WORK INSTRUCTION: Hunt for the word "zapatilla" across the entries below, copying each line that holds it.

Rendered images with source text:
====================

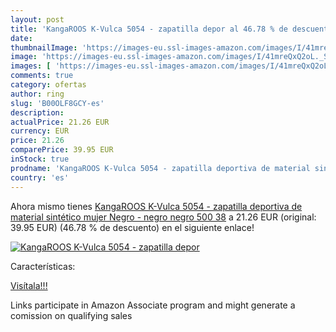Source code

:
 ```yaml
---
layout: post
title: 'KangaROOS K-Vulca 5054 - zapatilla depor al 46.78 % de descuento'
date: 
thumbnailImage: 'https://images-eu.ssl-images-amazon.com/images/I/41mreQxQ2oL._SL200_.jpg'
image: 'https://images-eu.ssl-images-amazon.com/images/I/41mreQxQ2oL._SL200_.jpg'
images: [ 'https://images-eu.ssl-images-amazon.com/images/I/41mreQxQ2oL._SL200_.jpg' ]
comments: true
category: ofertas
author: ring
slug: 'B00OLF8GCY-es'
description:
actualPrice: 21.26 EUR
currency: EUR
price: 21.26
comparePrice: 39.95 EUR
inStock: true
prodname: 'KangaROOS K-Vulca 5054 - zapatilla deportiva de material sintético mujer  Negro - negro  negro 500   38'
country: 'es'
---
```


Ahora mismo tienes [KangaROOS K-Vulca 5054 - zapatilla deportiva de material sintético mujer  Negro - negro  negro 500   38](https://www.amazon.es/dp/B00OLF8GCY/?tag=tolees-21) a 21.26 EUR (original: 39.95 EUR) (46.78 %  de descuento) en el siguiente enlace!

[![KangaROOS K-Vulca 5054 - zapatilla depor](https://images-eu.ssl-images-amazon.com/images/I/41mreQxQ2oL._SL200_.jpg)](https://www.amazon.es/dp/B00OLF8GCY/?tag=tolees-21)

Características:


[Visítala!!!](https://www.amazon.es/dp/B00OLF8GCY/?tag=tolees-21)

Links participate in Amazon Associate program and might generate a comission on qualifying sales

====================

ANSWER TO THE PROBLEM:
title: 'KangaROOS K-Vulca 5054 - zapatilla depor al 46.78 % de descuento'
prodname: 'KangaROOS K-Vulca 5054 - zapatilla deportiva de material sintético mujer  Negro - negro  negro 500   38'
Ahora mismo tienes [KangaROOS K-Vulca 5054 - zapatilla deportiva de material sintético mujer  Negro - negro  negro 500   38](https://www.amazon.es/dp/B00OLF8GCY/?tag=tolees-21) a 21.26 EUR (original: 39.95 EUR) (46.78 %  de descuento) en el siguiente enlace!
[![KangaROOS K-Vulca 5054 - zapatilla depor](https://images-eu.ssl-images-amazon.com/images/I/41mreQxQ2oL._SL200_.jpg)](https://www.amazon.es/dp/B00OLF8GCY/?tag=tolees-21)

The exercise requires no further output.